[DATASET CONTENT]

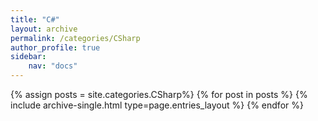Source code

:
 ```yaml
---
title: "C#"
layout: archive
permalink: /categories/CSharp
author_profile: true
sidebar:
    nav: "docs"
---
```


{% assign posts = site.categories.CSharp%}
{% for post in posts %} {% include archive-single.html type=page.entries_layout %} {% endfor %}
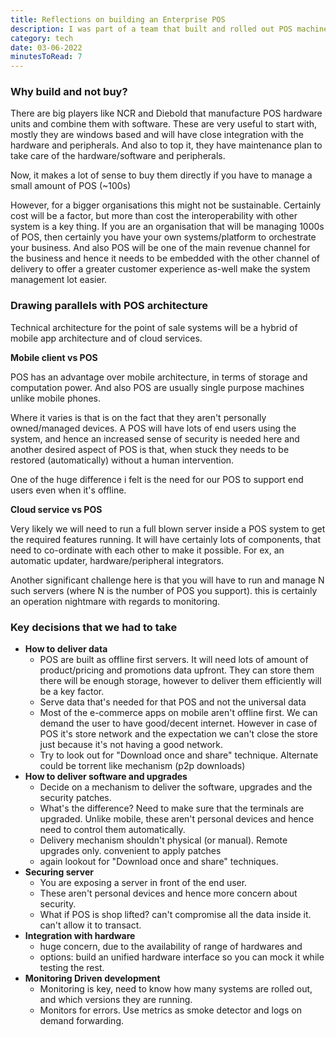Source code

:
 ```yaml
---
title: Reflections on building an Enterprise POS
description: I was part of a team that built and rolled out POS machines to around 1000 stores. Sharing some of my key take aways from that engagement.
category: tech
date: 03-06-2022
minutesToRead: 7
---
```


### Why build and not buy?

There are big players like NCR and Diebold that manufacture POS hardware units and combine them with software. These are very useful to start with, mostly they are windows based and will have close integration with the hardware and peripherals. And also to top it, they have maintenance plan to take care of the hardware/software and peripherals.

Now, it makes a lot of sense to buy them directly if you have to manage a small amount of POS (~100s)

However, for a bigger organisations this might not be sustainable. Certainly cost will be a factor, but more than cost the interoperability with other system is a key thing. If you are an organisation that will be managing 1000s of POS, then certainly you have your own systems/platform to orchestrate your business. And also POS will be one of the main revenue channel for the business and hence it needs to be embedded with the other channel of delivery to offer a greater customer experience as-well make the system management lot easier.

### Drawing parallels with POS architecture

Technical architecture for the point of sale systems will be a hybrid of mobile app architecture and of cloud services.

**Mobile client vs POS**

POS has an advantage over mobile architecture, in terms of storage and computation power. And also POS are usually single purpose machines unlike mobile phones.

Where it varies is that is on the fact that they aren't personally owned/managed devices. A POS will have lots of end users using the system, and hence an increased sense of security is needed here and another desired aspect of POS is that, when stuck they needs to be restored (automatically) without a human intervention.

One of the huge difference i felt is the need for our POS to support end users even when it's offline.

**Cloud service vs POS**

Very likely we will need to run a full blown server inside a POS system to get the required features running. It will have certainly lots of components, that need to co-ordinate with each other to make it possible. For ex, an automatic updater, hardware/peripheral integrators.

Another significant challenge here is that you will have to run and manage N such servers (where N is the number of POS you support). this is certainly an operation nightmare with regards to monitoring.

### Key decisions that we had to take

- **How to deliver data**
  - POS are built as offline first servers. It will need lots of amount of product/pricing and promotions data upfront. They can store them there will be enough storage, however to deliver them efficiently will be a key factor.
  - Serve data that's needed for that POS and not the universal data
  - Most of the e-commerce apps on mobile aren't offline first. We can demand the user to have good/decent internet. However in case of POS it's store network and the expectation we can't close the store just because it's not having a good network.
  - Try to look out for "Download once and share" technique. Alternate could be torrent like mechanism (p2p downloads)
- **How to deliver software and upgrades**
  - Decide on a mechanism to deliver the software, upgrades and the security patches.
  - What's the difference? Need to make sure that the terminals are upgraded. Unlike mobile, these aren't personal devices and hence need to control them automatically.
  - Delivery mechanism shouldn't physical (or manual). Remote upgrades only. convenient to apply patches
  - again lookout for "Download once and share" techniques.
- **Securing server**
  - You are exposing a server in front of the end user.
  - These aren't personal devices and hence more concern about security.
  - What if POS is shop lifted? can't compromise all the data inside it. can't allow it to transact.
- **Integration with hardware**
  - huge concern, due to the availability of range of hardwares and
  - options: build an unified hardware interface so you can mock it while testing the rest.
- **Monitoring Driven development**
  - Monitoring is key, need to know how many systems are rolled out, and which versions they are running.
  - Monitors for errors. Use metrics as smoke detector and logs on demand forwarding.
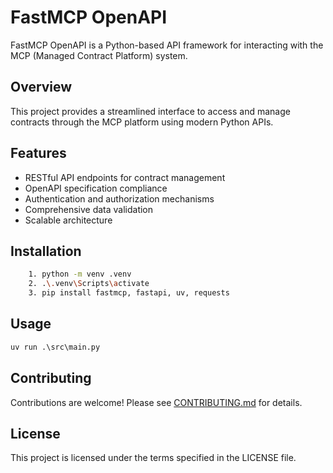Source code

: # FastMCP OpenAPI

FastMCP OpenAPI is a Python-based API framework for interacting with the MCP (Managed Contract Platform) system.

## Overview

This project provides a streamlined interface to access and manage contracts through the MCP platform using modern Python APIs.

## Features

- RESTful API endpoints for contract management
- OpenAPI specification compliance
- Authentication and authorization mechanisms
- Comprehensive data validation
- Scalable architecture

## Installation

```bash
    1. python -m venv .venv 
    2. .\.venv\Scripts\activate
    3. pip install fastmcp, fastapi, uv, requests

```

## Usage

```python
uv run .\src\main.py

```

## Contributing

Contributions are welcome! Please see [CONTRIBUTING.md](./CONTRIBUTING.md) for details.

## License

This project is licensed under the terms specified in the LICENSE file.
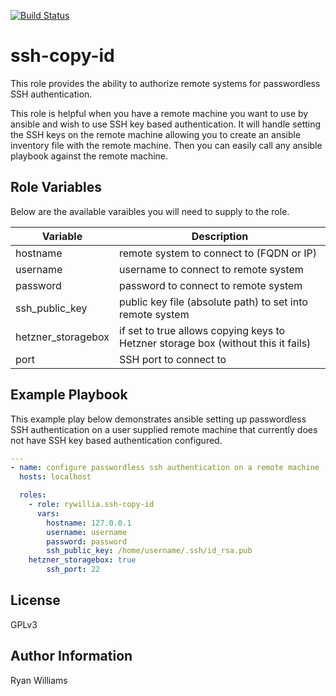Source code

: [![Build Status](https://travis-ci.org/ryankwilliams/ansible-ssh-copy-id.svg?branch=master)](https://travis-ci.org/ryankwilliams/ansible-ssh-copy-id)

ssh-copy-id
===========

This role provides the ability to authorize remote systems for passwordless
SSH authentication.

This role is helpful when you have a remote machine you want to use by
ansible and wish to use SSH key based authentication. It will handle setting
the SSH keys on the remote machine allowing you to create an ansible inventory
file with the remote machine. Then you can easily call any ansible playbook
against the remote machine.

Role Variables
--------------

Below are the available varaibles you will need to supply to the role.

| Variable | Description |
| --- | --- |
| hostname | remote system to connect to (FQDN or IP) |
| username | username to connect to remote system |
| password | password to connect to remote system |
| ssh_public_key | public key file (absolute path) to set into remote system |
| hetzner_storagebox | if set to true allows copying keys to Hetzner storage box (without this it fails) |
| port | SSH port to connect to |

Example Playbook
----------------

This example play below demonstrates ansible setting up passwordless SSH
authentication on a user supplied remote machine that currently does not have
SSH key based authentication configured.

```yaml
---
- name: configure passwordless ssh authentication on a remote machine
  hosts: localhost

  roles:
    - role: rywillia.ssh-copy-id
      vars:
        hostname: 127.0.0.1
        username: username
        password: password
        ssh_public_key: /home/username/.ssh/id_rsa.pub
	hetzner_storagebox: true
        ssh_port: 22
```

License
-------

GPLv3

Author Information
------------------

Ryan Williams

[/DATASET CONTENT]

**WORK REQUEST**
Write out each entry exactly, images excluded.

**SOLUTION TO THIS EXERCISE**
Source code

:
 ```yaml
---
title: "C#"
layout: archive
permalink: /categories/CSharp
author_profile: true
sidebar:
    nav: "docs"
---
```


{% assign posts = site.categories.CSharp%}
{% for post in posts %} {% include archive-single.html type=page.entries_layout %} {% endfor %}
Source code

:
 ```yaml
---
title: Reflections on building an Enterprise POS
description: I was part of a team that built and rolled out POS machines to around 1000 stores. Sharing some of my key take aways from that engagement.
category: tech
date: 03-06-2022
minutesToRead: 7
---
```


### Why build and not buy?

There are big players like NCR and Diebold that manufacture POS hardware units and combine them with software. These are very useful to start with, mostly they are windows based and will have close integration with the hardware and peripherals. And also to top it, they have maintenance plan to take care of the hardware/software and peripherals.

Now, it makes a lot of sense to buy them directly if you have to manage a small amount of POS (~100s)

However, for a bigger organisations this might not be sustainable. Certainly cost will be a factor, but more than cost the interoperability with other system is a key thing. If you are an organisation that will be managing 1000s of POS, then certainly you have your own systems/platform to orchestrate your business. And also POS will be one of the main revenue channel for the business and hence it needs to be embedded with the other channel of delivery to offer a greater customer experience as-well make the system management lot easier.

### Drawing parallels with POS architecture

Technical architecture for the point of sale systems will be a hybrid of mobile app architecture and of cloud services.

**Mobile client vs POS**

POS has an advantage over mobile architecture, in terms of storage and computation power. And also POS are usually single purpose machines unlike mobile phones.

Where it varies is that is on the fact that they aren't personally owned/managed devices. A POS will have lots of end users using the system, and hence an increased sense of security is needed here and another desired aspect of POS is that, when stuck they needs to be restored (automatically) without a human intervention.

One of the huge difference i felt is the need for our POS to support end users even when it's offline.

**Cloud service vs POS**

Very likely we will need to run a full blown server inside a POS system to get the required features running. It will have certainly lots of components, that need to co-ordinate with each other to make it possible. For ex, an automatic updater, hardware/peripheral integrators.

Another significant challenge here is that you will have to run and manage N such servers (where N is the number of POS you support). this is certainly an operation nightmare with regards to monitoring.

### Key decisions that we had to take

- **How to deliver data**
  - POS are built as offline first servers. It will need lots of amount of product/pricing and promotions data upfront. They can store them there will be enough storage, however to deliver them efficiently will be a key factor.
  - Serve data that's needed for that POS and not the universal data
  - Most of the e-commerce apps on mobile aren't offline first. We can demand the user to have good/decent internet. However in case of POS it's store network and the expectation we can't close the store just because it's not having a good network.
  - Try to look out for "Download once and share" technique. Alternate could be torrent like mechanism (p2p downloads)
- **How to deliver software and upgrades**
  - Decide on a mechanism to deliver the software, upgrades and the security patches.
  - What's the difference? Need to make sure that the terminals are upgraded. Unlike mobile, these aren't personal devices and hence need to control them automatically.
  - Delivery mechanism shouldn't physical (or manual). Remote upgrades only. convenient to apply patches
  - again lookout for "Download once and share" techniques.
- **Securing server**
  - You are exposing a server in front of the end user.
  - These aren't personal devices and hence more concern about security.
  - What if POS is shop lifted? can't compromise all the data inside it. can't allow it to transact.
- **Integration with hardware**
  - huge concern, due to the availability of range of hardwares and
  - options: build an unified hardware interface so you can mock it while testing the rest.
- **Monitoring Driven development**
  - Monitoring is key, need to know how many systems are rolled out, and which versions they are running.
  - Monitors for errors. Use metrics as smoke detector and logs on demand forwarding.
Source code

: # FastMCP OpenAPI

FastMCP OpenAPI is a Python-based API framework for interacting with the MCP (Managed Contract Platform) system.

## Overview

This project provides a streamlined interface to access and manage contracts through the MCP platform using modern Python APIs.

## Features

- RESTful API endpoints for contract management
- OpenAPI specification compliance
- Authentication and authorization mechanisms
- Comprehensive data validation
- Scalable architecture

## Installation

```bash
    1. python -m venv .venv 
    2. .\.venv\Scripts\activate
    3. pip install fastmcp, fastapi, uv, requests

```

## Usage

```python
uv run .\src\main.py

```

## Contributing

Contributions are welcome! Please see [CONTRIBUTING.md](./CONTRIBUTING.md) for details.

## License

This project is licensed under the terms specified in the LICENSE file.
Source code

: [![Build Status](https://travis-ci.org/ryankwilliams/ansible-ssh-copy-id.svg?branch=master)](https://travis-ci.org/ryankwilliams/ansible-ssh-copy-id)

ssh-copy-id
===========

This role provides the ability to authorize remote systems for passwordless
SSH authentication.

This role is helpful when you have a remote machine you want to use by
ansible and wish to use SSH key based authentication. It will handle setting
the SSH keys on the remote machine allowing you to create an ansible inventory
file with the remote machine. Then you can easily call any ansible playbook
against the remote machine.

Role Variables
--------------

Below are the available varaibles you will need to supply to the role.

| Variable | Description |
| --- | --- |
| hostname | remote system to connect to (FQDN or IP) |
| username | username to connect to remote system |
| password | password to connect to remote system |
| ssh_public_key | public key file (absolute path) to set into remote system |
| hetzner_storagebox | if set to true allows copying keys to Hetzner storage box (without this it fails) |
| port | SSH port to connect to |

Example Playbook
----------------

This example play below demonstrates ansible setting up passwordless SSH
authentication on a user supplied remote machine that currently does not have
SSH key based authentication configured.

```yaml
---
- name: configure passwordless ssh authentication on a remote machine
  hosts: localhost

  roles:
    - role: rywillia.ssh-copy-id
      vars:
        hostname: 127.0.0.1
        username: username
        password: password
        ssh_public_key: /home/username/.ssh/id_rsa.pub
	hetzner_storagebox: true
        ssh_port: 22
```

License
-------

GPLv3

Author Information
------------------

Ryan Williams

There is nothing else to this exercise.